1.This petition was filed on: 01.03.2017. However, on the request made by the counsel for the petitioner the matter was posted for hearing on: 20.03.2017. The issue concerning limitation period was not clearly stated and accordingly objection was raised. The hearing was adjourned to: 23.03.2017. Therefore, the period of 14 days commenced on: 23.03.2017. Then submissions were made on: 23.03.2017 when it was reserved for order. The next two days namely: 25.03.2017 &: 26.03.2017 being Saturday and Sunday have to be excluded for the purposes of counting the period of 14 days. Likewise, the period from: 01.04.2017 to: 09.04.2017 would also stand excluded being the vacation period in the Principal Bench. Therefore, the order is being pronounced today i.e.: 12.04.2017 within the period of 14 days as per the provisions of Section 9 of the IBC even if the 10 days extended period under Section 64 of the IBC is not included.

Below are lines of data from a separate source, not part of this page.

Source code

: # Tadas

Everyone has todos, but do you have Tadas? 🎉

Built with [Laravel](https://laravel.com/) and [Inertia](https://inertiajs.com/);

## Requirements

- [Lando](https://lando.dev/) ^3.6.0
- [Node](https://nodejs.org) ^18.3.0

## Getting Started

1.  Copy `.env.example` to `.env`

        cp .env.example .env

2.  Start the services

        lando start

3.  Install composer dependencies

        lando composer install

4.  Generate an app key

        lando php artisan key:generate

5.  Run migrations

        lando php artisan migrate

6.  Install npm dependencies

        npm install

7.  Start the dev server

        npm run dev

2.The petitioner, M/s Prideco Commercial Projects Private Limited have approached this Tribunal under Section 9 of the Insolvency and Bankruptcy Code, 2016 (for brevity the Code). The prayer made by the petitioner is to trigger insolvency resolution process against the respondent claiming that the petitioner is an Operational Creditor within the meaning of Section 5(20) and the respondent owes operational debt to the petitioner within the meaning of Section 5(21) of the Code. It has also been claimed that the respondent is a defaulter in making the payment of operational debt and the claim is within the period of limitation.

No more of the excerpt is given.